Dans ces conditions, les enfants sont éduqués par les mass médias en l’absence des parents. La télévision est un outil de changement de mentalité fort important. La télévision ne joue plus son rôle d’information, d’éducation et de distraction, elle communique des manières de sentir, d’être et des valeurs. La fonction d’éducation n’est pas tellement prise en compte dans la plupart des programmes des différents mass médias. Pour s’en convaincre, il suffit de suivre les programmes de nos mass médias. En somme, les mass médias constituent un moyen d’introduction de la culture étrangère, par ricochet des valeurs étrangères dans la famille africaine avec des conséquences parfois fâcheux sur les enfants. Cet emprunt culturel, plutôt cet impérialisme culturel entraîne ce qu’on peut appeler une hétérogénéité culturelle qui ne favorisent pas l’intégration des valeurs par les enfants.
Un autre obstacle se révèle être la dysharmonie entre les conjoints. Pour bien éduquer les enfants en famille, il faut un minimum de valeurs partagées par les époux. Force est de constater qu’au sein du couple subsiste des malentendus qui ne favorisent pas l’intégration des valeurs. Car pour qu’un enfant apprenne, il faut que les valeurs apprises soient cohérentes. Parfois le niveau d’éducation peut aussi avoir une influence sur l’éducation des enfants. Les parents peu instruits démissionnent de responsabilité parce qu’ils croient que l’analphabétisme est une vulnérabilité éducative.

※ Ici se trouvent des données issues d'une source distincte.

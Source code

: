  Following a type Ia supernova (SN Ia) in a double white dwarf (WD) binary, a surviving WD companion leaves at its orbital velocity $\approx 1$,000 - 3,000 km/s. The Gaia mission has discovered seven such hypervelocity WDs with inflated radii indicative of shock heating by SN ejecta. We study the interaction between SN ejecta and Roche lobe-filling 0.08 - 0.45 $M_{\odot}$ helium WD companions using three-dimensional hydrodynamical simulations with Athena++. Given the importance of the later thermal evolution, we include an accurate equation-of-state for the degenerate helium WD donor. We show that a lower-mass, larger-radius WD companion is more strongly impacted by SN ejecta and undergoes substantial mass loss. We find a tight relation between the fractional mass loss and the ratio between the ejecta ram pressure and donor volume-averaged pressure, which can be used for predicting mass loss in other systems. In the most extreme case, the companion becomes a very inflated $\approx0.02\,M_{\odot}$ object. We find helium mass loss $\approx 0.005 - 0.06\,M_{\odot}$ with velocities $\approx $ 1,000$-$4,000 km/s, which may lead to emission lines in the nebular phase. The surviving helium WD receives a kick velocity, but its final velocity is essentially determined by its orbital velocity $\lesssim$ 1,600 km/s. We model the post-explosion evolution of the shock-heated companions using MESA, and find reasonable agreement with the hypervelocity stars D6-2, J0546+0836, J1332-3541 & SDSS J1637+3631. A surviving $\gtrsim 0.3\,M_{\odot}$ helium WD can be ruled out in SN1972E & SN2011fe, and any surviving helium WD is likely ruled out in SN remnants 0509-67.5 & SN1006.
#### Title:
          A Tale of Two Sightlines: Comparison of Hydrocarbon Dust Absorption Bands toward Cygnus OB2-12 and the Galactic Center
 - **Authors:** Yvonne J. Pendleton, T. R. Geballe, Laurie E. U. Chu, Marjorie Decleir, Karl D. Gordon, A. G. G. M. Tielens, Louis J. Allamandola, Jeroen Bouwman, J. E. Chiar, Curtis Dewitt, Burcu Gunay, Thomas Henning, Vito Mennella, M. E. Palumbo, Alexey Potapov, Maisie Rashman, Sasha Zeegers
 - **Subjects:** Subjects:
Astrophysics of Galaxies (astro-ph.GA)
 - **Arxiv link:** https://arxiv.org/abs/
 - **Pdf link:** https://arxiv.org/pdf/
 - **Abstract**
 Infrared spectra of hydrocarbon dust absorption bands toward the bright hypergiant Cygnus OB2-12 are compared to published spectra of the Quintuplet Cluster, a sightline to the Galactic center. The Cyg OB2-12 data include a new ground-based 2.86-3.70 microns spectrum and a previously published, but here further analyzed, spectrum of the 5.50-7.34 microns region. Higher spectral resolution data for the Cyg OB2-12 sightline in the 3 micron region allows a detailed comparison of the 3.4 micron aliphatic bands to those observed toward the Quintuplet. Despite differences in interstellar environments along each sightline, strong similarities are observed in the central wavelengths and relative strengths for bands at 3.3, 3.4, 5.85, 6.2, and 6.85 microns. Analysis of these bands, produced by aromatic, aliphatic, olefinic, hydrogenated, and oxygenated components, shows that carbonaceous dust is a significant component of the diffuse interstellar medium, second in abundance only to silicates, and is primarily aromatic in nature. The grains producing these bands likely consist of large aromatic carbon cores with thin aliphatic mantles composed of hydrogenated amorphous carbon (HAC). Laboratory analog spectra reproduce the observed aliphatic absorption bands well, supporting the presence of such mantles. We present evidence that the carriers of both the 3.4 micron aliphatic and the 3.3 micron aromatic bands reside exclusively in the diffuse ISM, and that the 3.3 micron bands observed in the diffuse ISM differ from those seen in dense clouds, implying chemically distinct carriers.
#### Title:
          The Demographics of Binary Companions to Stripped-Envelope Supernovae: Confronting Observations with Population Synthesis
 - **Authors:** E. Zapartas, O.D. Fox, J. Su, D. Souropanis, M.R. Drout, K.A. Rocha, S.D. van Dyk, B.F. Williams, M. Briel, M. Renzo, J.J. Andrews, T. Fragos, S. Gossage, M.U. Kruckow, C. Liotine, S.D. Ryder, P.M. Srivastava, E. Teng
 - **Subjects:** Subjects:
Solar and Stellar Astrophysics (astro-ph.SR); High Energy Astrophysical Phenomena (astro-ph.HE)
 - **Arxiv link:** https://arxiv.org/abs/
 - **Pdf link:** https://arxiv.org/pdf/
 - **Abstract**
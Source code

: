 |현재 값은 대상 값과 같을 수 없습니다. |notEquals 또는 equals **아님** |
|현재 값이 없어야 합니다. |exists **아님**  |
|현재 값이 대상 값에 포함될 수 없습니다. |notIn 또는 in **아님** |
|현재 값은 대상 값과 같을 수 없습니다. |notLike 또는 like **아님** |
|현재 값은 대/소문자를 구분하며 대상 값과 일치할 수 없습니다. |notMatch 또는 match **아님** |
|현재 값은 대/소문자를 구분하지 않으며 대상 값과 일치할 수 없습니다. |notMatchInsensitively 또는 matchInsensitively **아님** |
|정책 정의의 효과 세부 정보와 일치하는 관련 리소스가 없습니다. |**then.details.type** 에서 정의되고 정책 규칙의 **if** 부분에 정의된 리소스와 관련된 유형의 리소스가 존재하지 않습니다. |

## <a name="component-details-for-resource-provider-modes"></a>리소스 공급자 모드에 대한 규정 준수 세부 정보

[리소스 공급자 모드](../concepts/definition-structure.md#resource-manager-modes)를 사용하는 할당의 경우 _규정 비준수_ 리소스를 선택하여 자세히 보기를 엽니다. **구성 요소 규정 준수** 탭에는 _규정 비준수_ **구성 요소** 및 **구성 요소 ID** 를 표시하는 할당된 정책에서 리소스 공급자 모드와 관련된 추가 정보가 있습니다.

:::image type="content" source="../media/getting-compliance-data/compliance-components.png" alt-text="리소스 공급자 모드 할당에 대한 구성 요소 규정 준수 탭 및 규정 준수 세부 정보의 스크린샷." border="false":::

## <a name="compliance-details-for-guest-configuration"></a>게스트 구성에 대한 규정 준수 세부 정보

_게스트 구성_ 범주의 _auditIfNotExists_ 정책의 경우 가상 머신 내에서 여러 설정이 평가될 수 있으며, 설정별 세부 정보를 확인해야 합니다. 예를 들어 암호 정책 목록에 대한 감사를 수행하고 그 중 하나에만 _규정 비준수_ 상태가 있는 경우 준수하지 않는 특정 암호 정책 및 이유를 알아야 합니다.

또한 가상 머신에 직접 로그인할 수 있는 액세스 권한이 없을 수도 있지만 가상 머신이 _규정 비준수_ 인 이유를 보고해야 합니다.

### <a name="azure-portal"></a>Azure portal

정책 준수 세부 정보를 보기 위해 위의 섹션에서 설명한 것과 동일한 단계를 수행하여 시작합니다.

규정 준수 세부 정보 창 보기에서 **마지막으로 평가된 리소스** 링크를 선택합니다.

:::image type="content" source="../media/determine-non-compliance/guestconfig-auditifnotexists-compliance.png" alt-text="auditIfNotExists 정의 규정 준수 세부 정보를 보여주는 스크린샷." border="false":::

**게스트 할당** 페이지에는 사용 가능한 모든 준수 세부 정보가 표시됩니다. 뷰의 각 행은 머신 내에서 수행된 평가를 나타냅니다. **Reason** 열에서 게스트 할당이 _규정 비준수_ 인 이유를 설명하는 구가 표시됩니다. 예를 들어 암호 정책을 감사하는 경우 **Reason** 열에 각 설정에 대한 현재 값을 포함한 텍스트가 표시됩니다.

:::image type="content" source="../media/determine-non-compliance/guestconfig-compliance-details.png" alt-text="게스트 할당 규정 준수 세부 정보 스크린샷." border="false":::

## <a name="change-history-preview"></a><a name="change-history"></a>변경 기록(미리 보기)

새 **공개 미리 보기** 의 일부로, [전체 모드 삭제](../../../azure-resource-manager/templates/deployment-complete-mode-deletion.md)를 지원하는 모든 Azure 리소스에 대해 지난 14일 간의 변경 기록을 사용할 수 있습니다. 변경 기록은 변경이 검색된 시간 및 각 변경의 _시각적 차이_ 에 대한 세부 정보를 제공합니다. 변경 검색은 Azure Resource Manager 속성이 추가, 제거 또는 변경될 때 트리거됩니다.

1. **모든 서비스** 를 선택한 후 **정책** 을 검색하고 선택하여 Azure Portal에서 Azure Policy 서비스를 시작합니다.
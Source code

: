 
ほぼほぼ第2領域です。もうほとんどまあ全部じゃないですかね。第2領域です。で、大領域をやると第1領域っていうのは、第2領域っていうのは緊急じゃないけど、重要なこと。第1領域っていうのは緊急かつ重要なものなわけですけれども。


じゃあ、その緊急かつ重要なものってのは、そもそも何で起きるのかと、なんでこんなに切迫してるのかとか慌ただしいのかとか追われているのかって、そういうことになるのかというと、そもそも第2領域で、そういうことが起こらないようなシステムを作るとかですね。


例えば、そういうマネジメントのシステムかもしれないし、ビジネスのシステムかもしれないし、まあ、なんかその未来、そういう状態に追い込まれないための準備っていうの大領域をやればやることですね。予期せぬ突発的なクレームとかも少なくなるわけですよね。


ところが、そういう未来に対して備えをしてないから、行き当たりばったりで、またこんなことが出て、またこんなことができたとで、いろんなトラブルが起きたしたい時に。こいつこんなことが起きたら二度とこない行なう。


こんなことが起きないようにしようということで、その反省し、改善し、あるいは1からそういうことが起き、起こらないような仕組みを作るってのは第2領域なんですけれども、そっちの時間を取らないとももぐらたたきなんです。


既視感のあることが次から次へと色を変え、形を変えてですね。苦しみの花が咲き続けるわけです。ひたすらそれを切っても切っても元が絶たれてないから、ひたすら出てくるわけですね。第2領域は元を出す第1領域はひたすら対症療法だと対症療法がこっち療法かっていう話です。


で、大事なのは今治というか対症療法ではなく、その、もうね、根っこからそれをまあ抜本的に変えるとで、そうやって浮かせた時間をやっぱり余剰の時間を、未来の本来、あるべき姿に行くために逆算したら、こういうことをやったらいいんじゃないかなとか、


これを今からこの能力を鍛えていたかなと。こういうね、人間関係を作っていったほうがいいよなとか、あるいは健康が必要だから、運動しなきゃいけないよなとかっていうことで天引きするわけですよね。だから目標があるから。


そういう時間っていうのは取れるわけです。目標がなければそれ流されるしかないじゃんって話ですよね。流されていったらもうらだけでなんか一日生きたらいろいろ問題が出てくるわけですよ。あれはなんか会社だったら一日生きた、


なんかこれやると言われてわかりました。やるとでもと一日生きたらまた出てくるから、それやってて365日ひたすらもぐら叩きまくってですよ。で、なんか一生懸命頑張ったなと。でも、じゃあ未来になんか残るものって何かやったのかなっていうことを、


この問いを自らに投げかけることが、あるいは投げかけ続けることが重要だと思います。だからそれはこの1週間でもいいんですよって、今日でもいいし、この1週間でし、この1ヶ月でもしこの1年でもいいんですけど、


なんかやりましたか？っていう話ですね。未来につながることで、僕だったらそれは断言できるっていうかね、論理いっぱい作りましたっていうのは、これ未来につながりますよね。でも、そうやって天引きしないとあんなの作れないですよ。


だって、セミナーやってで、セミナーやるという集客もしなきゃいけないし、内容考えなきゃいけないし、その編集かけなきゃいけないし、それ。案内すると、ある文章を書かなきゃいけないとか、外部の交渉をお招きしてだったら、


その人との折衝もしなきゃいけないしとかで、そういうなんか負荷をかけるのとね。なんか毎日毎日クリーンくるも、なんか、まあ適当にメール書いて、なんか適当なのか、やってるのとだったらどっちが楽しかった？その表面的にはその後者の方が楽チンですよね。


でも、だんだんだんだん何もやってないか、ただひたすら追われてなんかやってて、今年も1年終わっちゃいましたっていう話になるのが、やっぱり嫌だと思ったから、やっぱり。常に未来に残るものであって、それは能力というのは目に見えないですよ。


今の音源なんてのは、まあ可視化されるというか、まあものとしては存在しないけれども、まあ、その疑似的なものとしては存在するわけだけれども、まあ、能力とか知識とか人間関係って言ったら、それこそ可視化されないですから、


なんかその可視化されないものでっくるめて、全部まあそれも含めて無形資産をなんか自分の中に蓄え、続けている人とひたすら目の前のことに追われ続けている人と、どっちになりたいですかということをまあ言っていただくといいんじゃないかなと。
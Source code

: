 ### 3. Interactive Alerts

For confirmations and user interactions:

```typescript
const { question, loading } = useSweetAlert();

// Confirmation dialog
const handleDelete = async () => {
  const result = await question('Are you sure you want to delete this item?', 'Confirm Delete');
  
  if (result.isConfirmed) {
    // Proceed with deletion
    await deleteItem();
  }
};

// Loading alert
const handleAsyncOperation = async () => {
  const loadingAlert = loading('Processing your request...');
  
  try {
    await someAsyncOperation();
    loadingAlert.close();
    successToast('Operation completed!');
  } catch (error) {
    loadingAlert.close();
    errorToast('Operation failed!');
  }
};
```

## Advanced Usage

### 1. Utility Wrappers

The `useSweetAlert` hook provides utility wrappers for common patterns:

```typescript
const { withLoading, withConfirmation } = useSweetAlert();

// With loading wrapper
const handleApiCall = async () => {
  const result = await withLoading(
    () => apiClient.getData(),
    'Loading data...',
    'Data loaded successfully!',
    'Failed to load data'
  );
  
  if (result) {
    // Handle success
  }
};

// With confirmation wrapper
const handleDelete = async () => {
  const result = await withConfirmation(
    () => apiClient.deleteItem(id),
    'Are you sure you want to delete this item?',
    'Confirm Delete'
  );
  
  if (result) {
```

En outre, à observer de près, la culture actuelle, l’on met le droit des enfants au-dessus de ceux des parents, nous sommes ainsi dans une génération des enfants rois. Sa royauté vient du fait qu’il peut tout faire parce qu’il a des droits et non des devoirs. Il y a une sorte de sacralisation du droit de l’enfant qui entraine parfois l’affaiblissement de l’autorité des parents.
Conclusion
La particularité des familles chrétiennes, c’est le fait qu’elles aient reçu la lumière de l’évangile. Les obstacles que nous venons d’explorer sont également applicables aux familles chrétiennes. L’obstacle principal dans les familles chrétiennes, c’est la dysharmonie du couple et son manque d’engagement chrétien. Autrement dit, si les parents chrétiens s’aiment entre eux et témoignaient du Christ à travers leur amour, il leur serait facile de transmettre les valeurs chrétiennes à leurs progénitures. Les germes d’une bonne société se trouvent dans le noyau familial. Si on veut que nos sociétés soient plus vivables, il faut reconsidérer la cellule de base. Nos sociétés sont à l’image de nos familles. Il y a donc lieu de penser à des nouvelles politiques de la famille, il faut repenser l’éducation familiale.